When I think of a relationship between a Top and a bottom, I think of it as a series of temporary scenes. In between scenes, they are equals, and there is no D/s between them. I generally think of the scenes themselves as being mainly physical play, as opposed to containing D/s elements, although I suppose there could be the latter as well. And I think of each scene as being mutually consented to before-hand. If either party is not in the mood for it, then the scene simply does not happen.

When I think of a relationship between a Dom and a sub (assuming that they are in a D/s relationship with each other), I think of it as a 24/7 thing. Once the sub agrees to the relationship, it implies consent to any "scene" the Dom wants to initiate, as long as no limits are broken. Basically, any time the Dom tells the sub to do something, or any time the sub does an assigned task, it could be considered a "scene" from my viewpoint. The sub is not asked first if they feel like partaking in a scene or not; it just happens.

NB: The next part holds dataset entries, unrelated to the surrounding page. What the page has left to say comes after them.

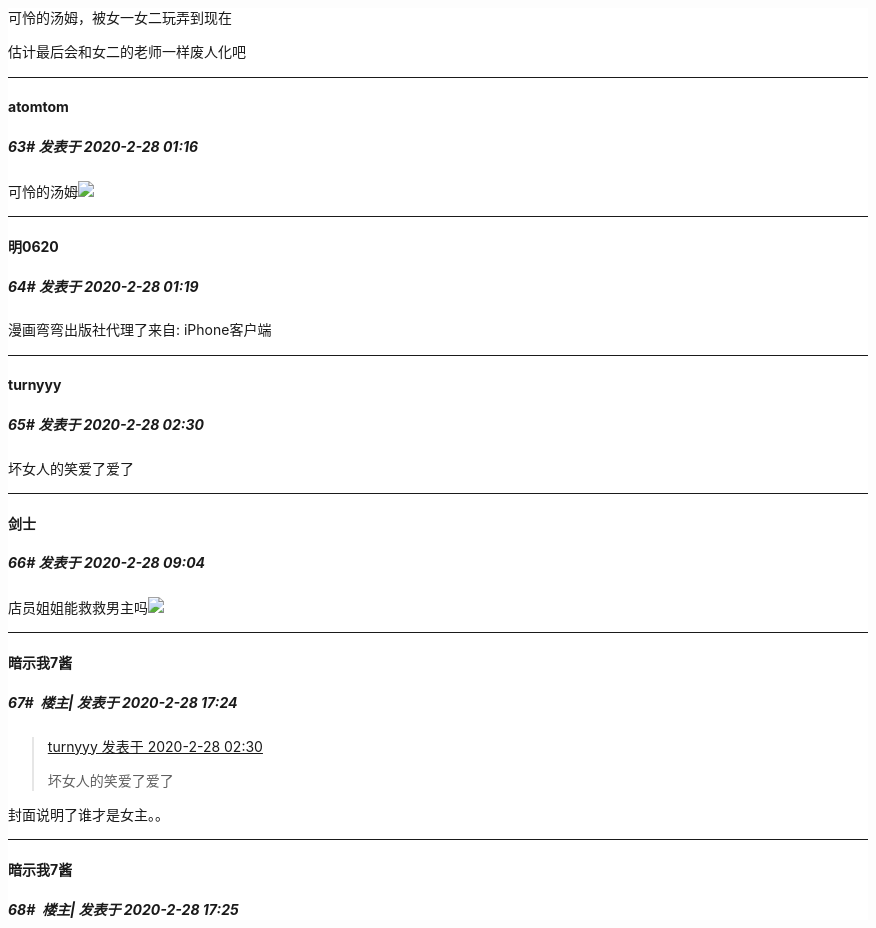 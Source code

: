 可怜的汤姆，被女一女二玩弄到现在

估计最后会和女二的老师一样废人化吧


-----

####  atomtom  
##### 63#       发表于 2020-2-28 01:16


可怜的汤姆<img src="https://static.saraba1st.com/image/smiley/face2017/001.png" referrerpolicy="no-referrer">


-----

####  明0620  
##### 64#       发表于 2020-2-28 01:19


漫画弯弯出版社代理了来自: iPhone客户端


-----

####  turnyyy  
##### 65#       发表于 2020-2-28 02:30


坏女人的笑爱了爱了


-----

####  剑士  
##### 66#       发表于 2020-2-28 09:04


店员姐姐能救救男主吗<img src="https://static.saraba1st.com/image/smiley/face2017/001.png" referrerpolicy="no-referrer">


-----

####  暗示我7酱  
##### 67#         楼主| 发表于 2020-2-28 17:24


<blockquote><a href="httphttps://bbs.saraba1st.com/2b/forum.php?mod=redirect&amp;goto=findpost&amp;pid=46551701&amp;ptid=1843338" target="_blank">turnyyy 发表于 2020-2-28 02:30</a>

坏女人的笑爱了爱了</blockquote>
封面说明了谁才是女主。。


-----

####  暗示我7酱  
##### 68#         楼主| 发表于 2020-2-28 17:25
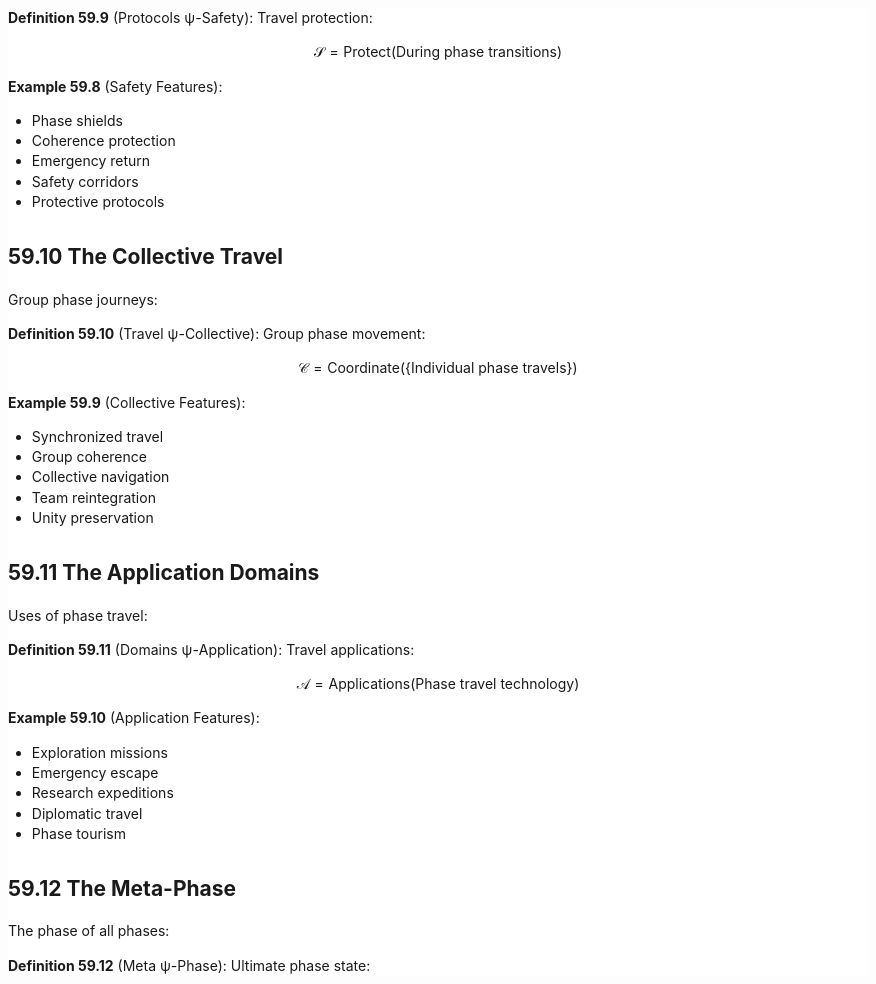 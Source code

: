 **Definition 59.9** (Protocols ψ-Safety): Travel protection:

$$
\mathcal{S} = \text{Protect}(\text{During phase transitions})
$$

**Example 59.8** (Safety Features):

- Phase shields
- Coherence protection
- Emergency return
- Safety corridors
- Protective protocols

## 59.10 The Collective Travel

Group phase journeys:

**Definition 59.10** (Travel ψ-Collective): Group phase movement:

$$
\mathcal{C} = \text{Coordinate}(\{\text{Individual phase travels}\})
$$

**Example 59.9** (Collective Features):

- Synchronized travel
- Group coherence
- Collective navigation
- Team reintegration
- Unity preservation

## 59.11 The Application Domains

Uses of phase travel:

**Definition 59.11** (Domains ψ-Application): Travel applications:

$$
\mathcal{A} = \text{Applications}(\text{Phase travel technology})
$$

**Example 59.10** (Application Features):

- Exploration missions
- Emergency escape
- Research expeditions
- Diplomatic travel
- Phase tourism

## 59.12 The Meta-Phase

The phase of all phases:

**Definition 59.12** (Meta ψ-Phase): Ultimate phase state:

The idea of having a Dom, and having the Dom always being in charge, is erotic for me. But could I find that erotic in real life, or is it something that's only erotic to fantasize about? It wouldn't really be erotic, if I weren't in the mood for it, or would it? And it wouldn't really be erotic, if the Dom were wanting me to do things which I have issues with (and there are so many things which I have issues with), would it? Or, it might be somewhat erotic in the beginning, but it couldn't stay erotic for long, could it?

Would it be possible to have a D/s relationship, and have it not be 24/7, but rather more like a Top/bottom relationship - a series of temporary scenes? In between scenes, the Dom and sub would treat each other as equals. Could a relationship like that be erotic for me, or would I not be able to get into a D/s headspace with someone, if I had that much control - always being able to say yes or no to each scene?

If I could choose whether or not to agree to each scene, then there would be no reason for me to agree to scenes which I did not think I would enjoy. Even if I did agree to such scenes, they would not be erotic for me, simply because I willingly chose to do them; there would be no feeling of being controlled; no feeling of being under the Dom's control, of being subject to the Dom's whims and desires.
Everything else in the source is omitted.